Ирина Филипповна сидела в кабинете директора, пытаясь оговорить с ним условия аренды зала. Она решила провести в театре пропагандистский бал в костюмах и при свечах под названием «Война и мир». Идея бала и само название были позаимствованы у лондонских единомышленников монархистки. Присутствие молодой, красивой женщины вызвало в директоре взрыв деловой активности. Беседуя о ней, он густо дымил сигаретою, то и дело отвечал на телефонные звонки, вёл короткие и деловые беседы с сотрудниками, влетавшими в кабинет, отдавал распоряжения секретарю и, между тем, не спускал глаз с телевизора, где шла передача «Лица наших современников». Героем передачи был театральный художник по свету Григории Блиц, которого накануне директор уволил с работы.

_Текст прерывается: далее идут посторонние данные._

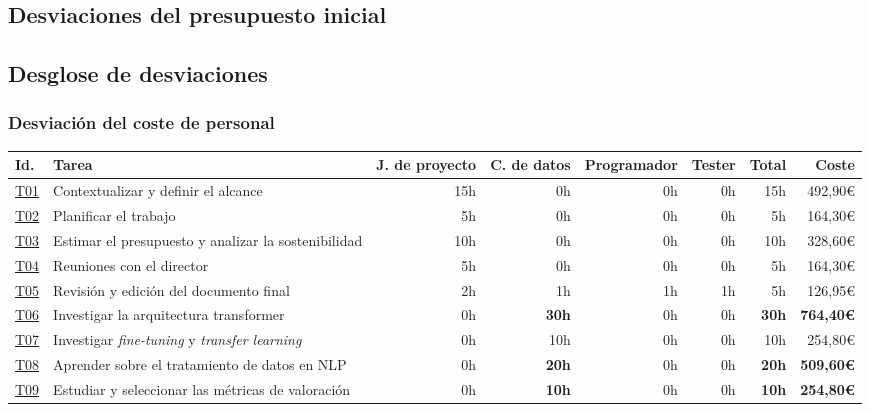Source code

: \begin{landscape}
    \begin{table}
        \section{Desviaciones del presupuesto inicial}\label{desvpresini}
        \subsection{Desglose de desviaciones}
        \subsubsection{Desviación del coste de personal}
    \centering
    \begin{tabular}{  l  l  r  r  r  r  r  r  }
        Id. & Tarea & J. de proyecto & C. de datos & Programador & Tester & \textbf{Total} & \textbf{Coste} \\
        \hline
        \hyperref[T01]{T01} & Contextualizar y definir el alcance & 15h & 0h & 0h & 0h & 15h & 492,90\euro\\
        \hline
        \hyperref[T02]{T02} & Planificar el trabajo & 5h & 0h & 0h & 0h & 5h & 164,30\euro\\
        \hline
        \hyperref[T03]{T03} & Estimar el presupuesto y analizar la sostenibilidad & 10h & 0h & 0h & 0h & 10h & 328,60\euro\\
        \hline
        \hyperref[T04]{T04} & Reuniones con el director & 5h & 0h & 0h & 0h & 5h & 164,30\euro\\
        \hline
        \hyperref[T05]{T05} & Revisión y edición del documento final & 2h & 1h & 1h & 1h & 5h & 126,95\euro\\
        \hline
        \hyperref[T06]{T06} & Investigar la arquitectura transformer & 0h & \textbf{30h} & 0h & 0h & \textbf{30h} & \textbf{764,40\euro}\\
        \hline
        \hyperref[T07]{T07} & Investigar \textit{fine-tuning} y \textit{transfer learning} & 0h & 10h & 0h & 0h & 10h & 254,80\euro\\
        \hline
        \hyperref[T08]{T08} & Aprender sobre el tratamiento de datos en NLP & 0h & \textbf{20h} & 0h & 0h & \textbf{20h} & \textbf{509,60\euro}\\
        \hline
        \hyperref[T09]{T09} & Estudiar y seleccionar las métricas de valoración & 0h & \textbf{10h} & 0h & 0h & \textbf{10h} & \textbf{254,80\euro}\\

\end{tabular}
\end{table}
\end{landscape}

Сделал он это в силу следующих причин. В театре шёл шекспировский спектакль. Это было событием для города. Зрители увидели дорогие средневековые камзолы из бархата и кожи, шляпы и жабо, бокалы из натурального хрусталя и настоящие шпаги и мечи, купленные в антикварном магазине «Шарм» по семьсот долларов за штуку. Спектакль ставило «имя» — народный артист РСФСР Николай Иннокентьевич Борзых.
После месяца изнурительных репетиций, которые начинались в десять утра и заканчивались к полуночи, «имя» вдруг запило, привело в номер молоденького артиста — якобы для индивидуальной работы над ролью, и в процессе этой «работы» попыталось его обесчестить. Артист в ужасе заорал, вырвался из липких рук московской знаменитости и пулей вылетел из номера.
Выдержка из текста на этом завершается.